Gateway becomes a monolithic orchestrator

The gateway calls 10 services sequentially, applies business logic to merge results, and becomes the most complex and fragile component in the system.

Keep gateway composition simple: parallel calls, merge responses, handle partial failure. If composition requires business logic (conditional calls, data transformation based on domain rules), create a dedicated composition/BFF service behind the gateway. The gateway should be dumb infrastructure, not smart business logic.

⚠️

No tenant isolation in rate limiting

All tenants share a global rate limit pool — one tenant's traffic spike exhausts the limit for everyone.

Implement per-tenant rate limit counters. Each tenant gets their own bucket (based on plan tier). A tenant hitting their limit only affects themselves. Use separate Redis keys per tenant: ratelimit:{tenant_id}:{endpoint}.

⚠️

BFF per team instead of per client type

Creating a BFF for each backend team (orders-bff, users-bff, payments-bff) instead of per client type (mobile-bff, web-bff).

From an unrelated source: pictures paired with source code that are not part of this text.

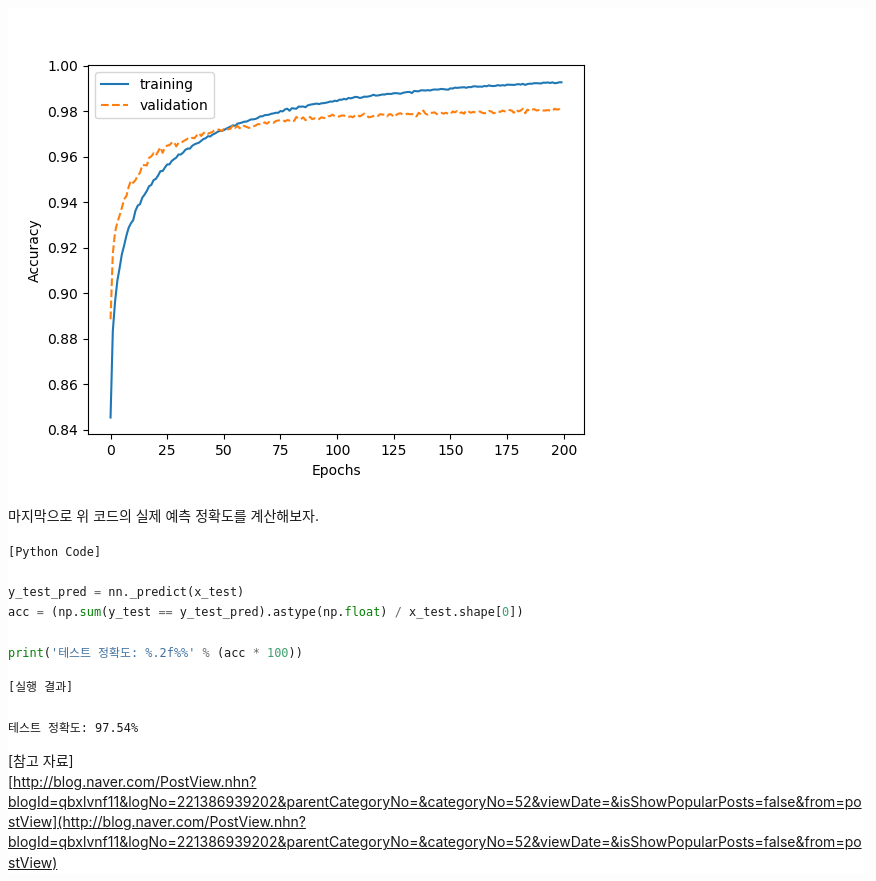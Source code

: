 ![인공신경망 모델 정확도](/images/2020-04-23-python_machine_learning-chapter8-ann/14_ANN_model_acc.jpg)

마지막으로 위 코드의 실제 예측 정확도를 계산해보자.

```python
[Python Code]

y_test_pred = nn._predict(x_test)
acc = (np.sum(y_test == y_test_pred).astype(np.float) / x_test.shape[0])

print('테스트 정확도: %.2f%%' % (acc * 100))
```

```text
[실행 결과]

테스트 정확도: 97.54%
```

[참고 자료]<br>
[http://blog.naver.com/PostView.nhn?blogId=qbxlvnf11&logNo=221386939202&parentCategoryNo=&categoryNo=52&viewDate=&isShowPopularPosts=false&from=postView](http://blog.naver.com/PostView.nhn?blogId=qbxlvnf11&logNo=221386939202&parentCategoryNo=&categoryNo=52&viewDate=&isShowPopularPosts=false&from=postView)<br>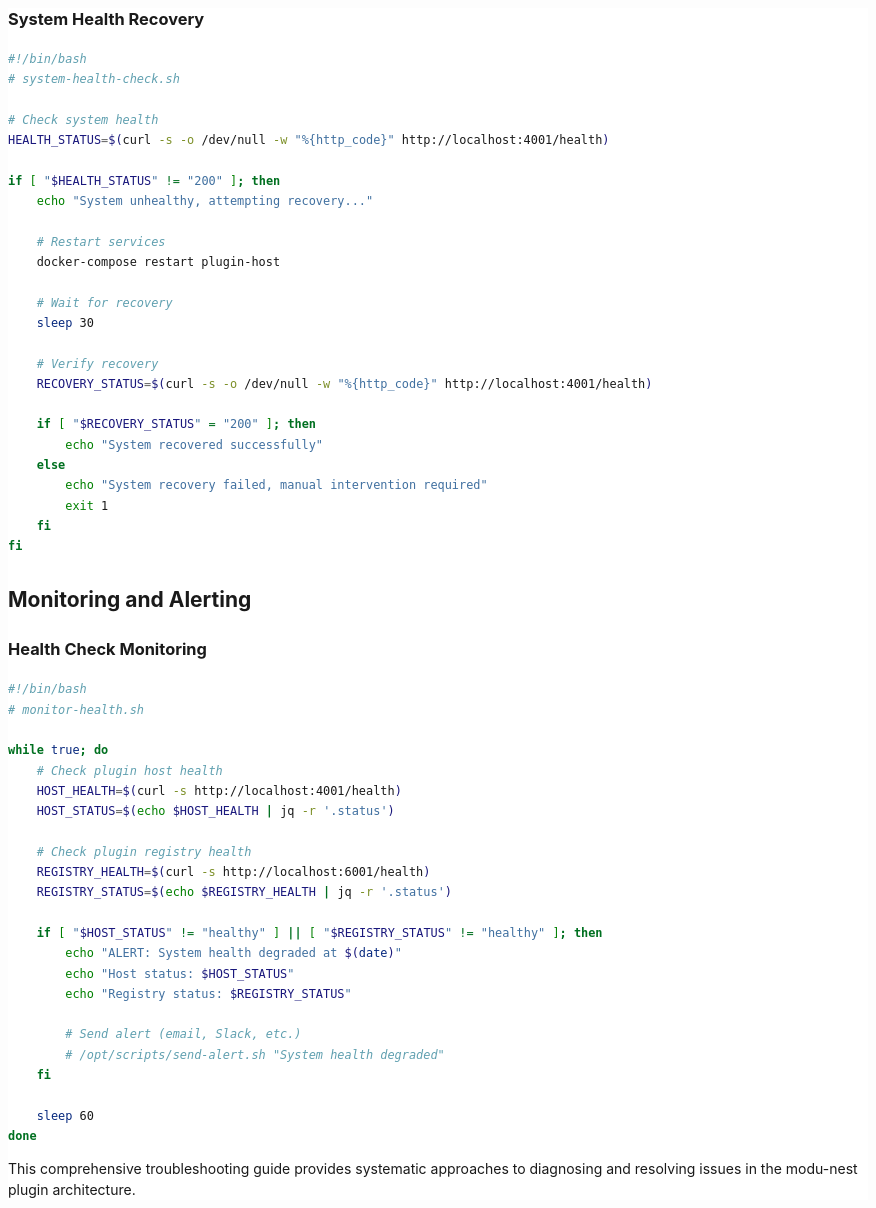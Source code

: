 ### System Health Recovery

```bash
#!/bin/bash
# system-health-check.sh

# Check system health
HEALTH_STATUS=$(curl -s -o /dev/null -w "%{http_code}" http://localhost:4001/health)

if [ "$HEALTH_STATUS" != "200" ]; then
    echo "System unhealthy, attempting recovery..."

    # Restart services
    docker-compose restart plugin-host

    # Wait for recovery
    sleep 30

    # Verify recovery
    RECOVERY_STATUS=$(curl -s -o /dev/null -w "%{http_code}" http://localhost:4001/health)

    if [ "$RECOVERY_STATUS" = "200" ]; then
        echo "System recovered successfully"
    else
        echo "System recovery failed, manual intervention required"
        exit 1
    fi
fi
```

## Monitoring and Alerting

### Health Check Monitoring

```bash
#!/bin/bash
# monitor-health.sh

while true; do
    # Check plugin host health
    HOST_HEALTH=$(curl -s http://localhost:4001/health)
    HOST_STATUS=$(echo $HOST_HEALTH | jq -r '.status')

    # Check plugin registry health
    REGISTRY_HEALTH=$(curl -s http://localhost:6001/health)
    REGISTRY_STATUS=$(echo $REGISTRY_HEALTH | jq -r '.status')

    if [ "$HOST_STATUS" != "healthy" ] || [ "$REGISTRY_STATUS" != "healthy" ]; then
        echo "ALERT: System health degraded at $(date)"
        echo "Host status: $HOST_STATUS"
        echo "Registry status: $REGISTRY_STATUS"

        # Send alert (email, Slack, etc.)
        # /opt/scripts/send-alert.sh "System health degraded"
    fi

    sleep 60
done
```

This comprehensive troubleshooting guide provides systematic approaches to diagnosing and resolving issues in the modu-nest plugin architecture.
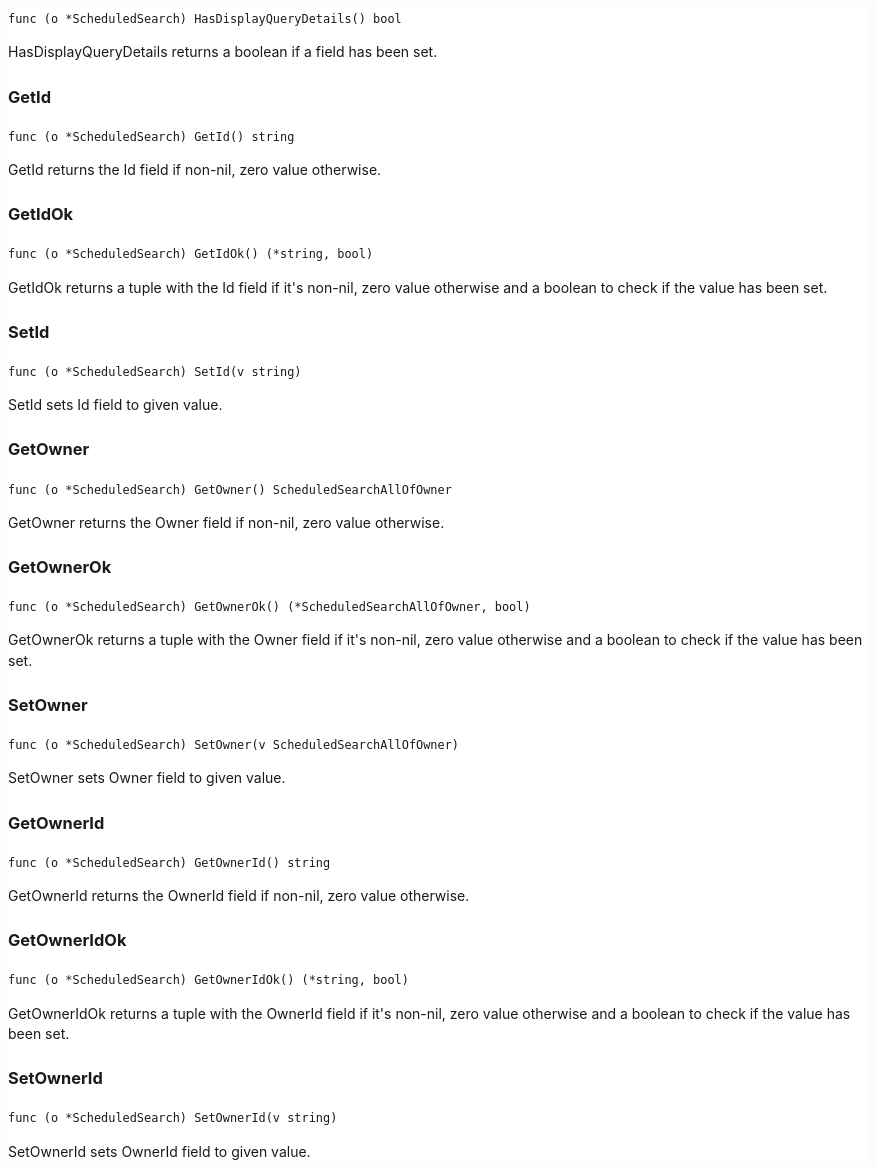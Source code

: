 `func (o *ScheduledSearch) HasDisplayQueryDetails() bool`

HasDisplayQueryDetails returns a boolean if a field has been set.

### GetId

`func (o *ScheduledSearch) GetId() string`

GetId returns the Id field if non-nil, zero value otherwise.

### GetIdOk

`func (o *ScheduledSearch) GetIdOk() (*string, bool)`

GetIdOk returns a tuple with the Id field if it's non-nil, zero value otherwise
and a boolean to check if the value has been set.

### SetId

`func (o *ScheduledSearch) SetId(v string)`

SetId sets Id field to given value.


### GetOwner

`func (o *ScheduledSearch) GetOwner() ScheduledSearchAllOfOwner`

GetOwner returns the Owner field if non-nil, zero value otherwise.

### GetOwnerOk

`func (o *ScheduledSearch) GetOwnerOk() (*ScheduledSearchAllOfOwner, bool)`

GetOwnerOk returns a tuple with the Owner field if it's non-nil, zero value otherwise
and a boolean to check if the value has been set.

### SetOwner

`func (o *ScheduledSearch) SetOwner(v ScheduledSearchAllOfOwner)`

SetOwner sets Owner field to given value.


### GetOwnerId

`func (o *ScheduledSearch) GetOwnerId() string`

GetOwnerId returns the OwnerId field if non-nil, zero value otherwise.

### GetOwnerIdOk

`func (o *ScheduledSearch) GetOwnerIdOk() (*string, bool)`

GetOwnerIdOk returns a tuple with the OwnerId field if it's non-nil, zero value otherwise
and a boolean to check if the value has been set.

### SetOwnerId

`func (o *ScheduledSearch) SetOwnerId(v string)`

SetOwnerId sets OwnerId field to given value.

BFF should be organized by client type, not by backend domain. A mobile-bff aggregates data from multiple backend services into mobile-optimized responses. A per-team BFF is just another microservice with 'BFF' in the name — it doesn't solve the client-specific optimization problem.

⚠️

Services directly accessible bypassing the gateway

Backend services are reachable on public IPs or without network restrictions — attackers can bypass all gateway security (auth, rate limiting).

Enforce network isolation: services only accept traffic from the gateway's IP range (security groups, NetworkPolicy). Or use mTLS where services verify the caller's certificate is the gateway. If any service is directly accessible, all gateway security is theater.